The last time I read 1984 I was 13 years old and only knew US History up to WW2. Mysteriously every year the school curriculum would end before Korea and Vietnam. There was still a Cold War, and a rather dangerous one at that, and we still kept inventory of the supplies stored down in the fallout shelter at our secondary school.

It was fun to revisit Orwell's dystopia and see how the absence of a Cold War has not changed the degree of his prescience. Now free societies in the West are filming citizens and monitoring their movements on a scale to make the Red Chinese envious. The US has more prisoners in its system than the Russians do in theirs, the US uses torture and claims it doesn't, the US media are a sham who do the bidding of their paymaster owners and government power-brokers. Illiteracy abounds in a growing underclass of forgotten and "unsalvageable" proles, relegated to bombed-out urban war zones, their passions stirred by jingoists and Jesus-whoopers and war-mongers, while the wealthy steal funds from the public trough at an unprecedented level. War is Peace, Ignorance is Strength, and Slavery is Freedom grow truer all the time.

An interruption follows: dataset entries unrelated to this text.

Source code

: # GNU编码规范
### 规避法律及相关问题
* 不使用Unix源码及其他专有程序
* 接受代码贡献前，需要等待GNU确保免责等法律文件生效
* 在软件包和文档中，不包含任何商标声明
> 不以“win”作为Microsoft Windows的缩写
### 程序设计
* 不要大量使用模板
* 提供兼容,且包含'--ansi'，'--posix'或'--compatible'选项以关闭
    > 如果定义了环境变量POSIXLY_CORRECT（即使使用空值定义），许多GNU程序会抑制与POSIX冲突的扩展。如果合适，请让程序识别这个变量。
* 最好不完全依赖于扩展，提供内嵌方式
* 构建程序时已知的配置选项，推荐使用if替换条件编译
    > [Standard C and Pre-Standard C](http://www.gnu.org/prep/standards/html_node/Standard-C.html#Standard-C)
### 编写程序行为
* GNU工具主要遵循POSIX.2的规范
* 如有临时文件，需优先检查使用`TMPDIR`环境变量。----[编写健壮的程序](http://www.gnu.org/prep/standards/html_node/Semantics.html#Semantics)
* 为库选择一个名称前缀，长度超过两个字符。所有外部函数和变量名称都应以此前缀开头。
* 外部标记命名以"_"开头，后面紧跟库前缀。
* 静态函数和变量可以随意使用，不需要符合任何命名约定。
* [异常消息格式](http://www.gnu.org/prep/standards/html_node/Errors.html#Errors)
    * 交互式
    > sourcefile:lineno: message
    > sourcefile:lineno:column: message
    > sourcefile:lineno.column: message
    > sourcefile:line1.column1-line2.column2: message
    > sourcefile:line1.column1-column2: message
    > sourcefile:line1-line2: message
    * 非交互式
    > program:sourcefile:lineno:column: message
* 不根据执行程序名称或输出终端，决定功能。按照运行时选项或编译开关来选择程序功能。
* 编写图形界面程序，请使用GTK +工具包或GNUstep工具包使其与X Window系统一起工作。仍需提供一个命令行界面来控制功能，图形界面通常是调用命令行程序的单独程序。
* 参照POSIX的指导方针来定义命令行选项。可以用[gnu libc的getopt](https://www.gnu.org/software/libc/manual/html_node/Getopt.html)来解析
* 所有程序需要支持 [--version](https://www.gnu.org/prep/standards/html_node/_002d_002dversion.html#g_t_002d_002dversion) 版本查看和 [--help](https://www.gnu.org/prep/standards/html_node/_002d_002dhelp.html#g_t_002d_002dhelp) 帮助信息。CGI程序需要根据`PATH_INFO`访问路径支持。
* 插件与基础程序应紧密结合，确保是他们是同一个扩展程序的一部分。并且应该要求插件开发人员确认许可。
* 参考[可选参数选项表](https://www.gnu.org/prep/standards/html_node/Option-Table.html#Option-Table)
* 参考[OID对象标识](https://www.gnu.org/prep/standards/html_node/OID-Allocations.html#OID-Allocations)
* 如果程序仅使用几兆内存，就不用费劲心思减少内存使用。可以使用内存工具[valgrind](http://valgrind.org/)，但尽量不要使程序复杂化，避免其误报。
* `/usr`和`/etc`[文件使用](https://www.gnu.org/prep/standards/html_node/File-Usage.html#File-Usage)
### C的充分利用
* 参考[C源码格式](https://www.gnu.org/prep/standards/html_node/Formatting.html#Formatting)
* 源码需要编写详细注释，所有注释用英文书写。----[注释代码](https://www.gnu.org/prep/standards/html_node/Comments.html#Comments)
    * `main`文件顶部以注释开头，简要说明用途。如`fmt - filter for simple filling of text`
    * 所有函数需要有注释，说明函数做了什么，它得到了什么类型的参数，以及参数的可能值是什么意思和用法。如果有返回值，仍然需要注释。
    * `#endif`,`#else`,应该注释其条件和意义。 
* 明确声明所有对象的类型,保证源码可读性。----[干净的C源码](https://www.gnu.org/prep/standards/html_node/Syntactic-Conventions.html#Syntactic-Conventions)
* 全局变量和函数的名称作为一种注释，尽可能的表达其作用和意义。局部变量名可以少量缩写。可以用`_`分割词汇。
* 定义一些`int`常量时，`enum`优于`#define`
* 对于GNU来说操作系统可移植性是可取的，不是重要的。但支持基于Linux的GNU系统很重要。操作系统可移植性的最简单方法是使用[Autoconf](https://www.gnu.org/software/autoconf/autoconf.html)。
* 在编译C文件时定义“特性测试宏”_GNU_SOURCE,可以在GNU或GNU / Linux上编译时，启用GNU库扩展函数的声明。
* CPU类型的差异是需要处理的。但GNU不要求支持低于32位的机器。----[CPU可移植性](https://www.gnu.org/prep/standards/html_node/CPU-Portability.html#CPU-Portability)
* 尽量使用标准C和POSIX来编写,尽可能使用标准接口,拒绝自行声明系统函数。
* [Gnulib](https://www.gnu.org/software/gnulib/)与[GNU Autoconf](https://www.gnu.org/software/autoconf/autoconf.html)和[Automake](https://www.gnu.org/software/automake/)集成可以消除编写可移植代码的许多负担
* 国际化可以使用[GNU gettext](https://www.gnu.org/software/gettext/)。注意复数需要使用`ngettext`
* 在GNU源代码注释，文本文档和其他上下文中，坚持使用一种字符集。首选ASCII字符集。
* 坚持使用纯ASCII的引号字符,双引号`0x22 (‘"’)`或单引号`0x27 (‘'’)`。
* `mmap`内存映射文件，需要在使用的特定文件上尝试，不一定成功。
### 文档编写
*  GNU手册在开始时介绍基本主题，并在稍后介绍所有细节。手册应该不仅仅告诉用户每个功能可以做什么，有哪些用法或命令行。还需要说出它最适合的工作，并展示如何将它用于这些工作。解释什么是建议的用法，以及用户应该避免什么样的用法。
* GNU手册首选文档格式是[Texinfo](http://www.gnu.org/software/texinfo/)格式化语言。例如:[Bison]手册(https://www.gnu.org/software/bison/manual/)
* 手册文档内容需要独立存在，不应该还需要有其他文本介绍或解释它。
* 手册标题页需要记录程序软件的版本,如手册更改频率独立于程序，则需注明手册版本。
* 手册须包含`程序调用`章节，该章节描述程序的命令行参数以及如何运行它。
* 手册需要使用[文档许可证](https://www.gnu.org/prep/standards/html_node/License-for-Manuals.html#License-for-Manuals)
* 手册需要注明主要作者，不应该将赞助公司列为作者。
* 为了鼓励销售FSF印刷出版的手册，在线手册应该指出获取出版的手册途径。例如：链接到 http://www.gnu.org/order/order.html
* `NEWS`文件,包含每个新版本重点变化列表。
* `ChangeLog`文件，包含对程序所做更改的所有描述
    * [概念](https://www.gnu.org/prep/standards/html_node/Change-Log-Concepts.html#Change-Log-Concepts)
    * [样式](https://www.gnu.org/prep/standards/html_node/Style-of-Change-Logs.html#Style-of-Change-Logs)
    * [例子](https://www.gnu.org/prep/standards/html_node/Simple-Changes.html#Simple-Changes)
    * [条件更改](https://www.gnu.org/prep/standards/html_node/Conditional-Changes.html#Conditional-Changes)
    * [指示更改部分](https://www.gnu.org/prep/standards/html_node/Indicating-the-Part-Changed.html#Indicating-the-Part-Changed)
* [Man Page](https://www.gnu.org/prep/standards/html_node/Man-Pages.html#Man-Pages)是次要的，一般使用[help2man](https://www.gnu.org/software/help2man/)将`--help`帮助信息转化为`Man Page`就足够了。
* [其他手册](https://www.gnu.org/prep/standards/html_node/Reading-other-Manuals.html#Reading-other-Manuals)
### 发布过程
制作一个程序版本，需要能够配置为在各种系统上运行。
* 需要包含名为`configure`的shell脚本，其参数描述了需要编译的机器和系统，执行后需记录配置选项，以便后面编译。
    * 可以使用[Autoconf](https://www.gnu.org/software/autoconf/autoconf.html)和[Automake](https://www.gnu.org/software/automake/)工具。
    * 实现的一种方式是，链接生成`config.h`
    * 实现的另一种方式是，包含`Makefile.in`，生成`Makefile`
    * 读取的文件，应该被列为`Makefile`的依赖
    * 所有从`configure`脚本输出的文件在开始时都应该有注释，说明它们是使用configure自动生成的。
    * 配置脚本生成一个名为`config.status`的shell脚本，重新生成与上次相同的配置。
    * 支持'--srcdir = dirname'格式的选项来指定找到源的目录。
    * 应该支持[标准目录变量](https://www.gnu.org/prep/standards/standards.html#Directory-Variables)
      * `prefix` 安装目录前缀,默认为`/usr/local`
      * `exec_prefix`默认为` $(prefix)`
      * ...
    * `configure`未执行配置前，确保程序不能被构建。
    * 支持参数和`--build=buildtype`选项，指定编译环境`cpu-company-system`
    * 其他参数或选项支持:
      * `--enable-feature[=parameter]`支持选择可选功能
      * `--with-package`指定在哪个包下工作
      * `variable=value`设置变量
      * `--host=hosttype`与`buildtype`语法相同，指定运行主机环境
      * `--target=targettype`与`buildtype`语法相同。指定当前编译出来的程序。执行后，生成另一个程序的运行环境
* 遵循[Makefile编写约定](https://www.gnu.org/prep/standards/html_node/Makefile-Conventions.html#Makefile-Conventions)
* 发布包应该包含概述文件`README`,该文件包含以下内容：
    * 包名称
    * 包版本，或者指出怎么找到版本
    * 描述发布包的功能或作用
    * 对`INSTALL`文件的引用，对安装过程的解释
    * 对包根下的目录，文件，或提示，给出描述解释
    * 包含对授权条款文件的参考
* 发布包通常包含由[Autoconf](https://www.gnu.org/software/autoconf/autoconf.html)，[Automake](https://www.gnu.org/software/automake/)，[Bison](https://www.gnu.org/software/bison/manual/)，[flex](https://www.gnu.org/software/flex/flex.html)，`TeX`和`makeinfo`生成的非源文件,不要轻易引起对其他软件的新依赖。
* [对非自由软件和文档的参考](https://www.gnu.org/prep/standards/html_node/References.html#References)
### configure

Orwell always worried about propaganda in "democracies" more than in the tyrannies. As his protege Noam Chomsky often points out, you don't have to control thought in dictatorships because you can bludgeon people if you find it necessary. In "democracies" governments find any means they can to control thought. 1984 is all about controlling thought.

The torture sequences are as vivid as anything in Sade, and there are sublime moments of sadness when Winston Smith falls in love and realizes what he and his fellow men have been missing all along.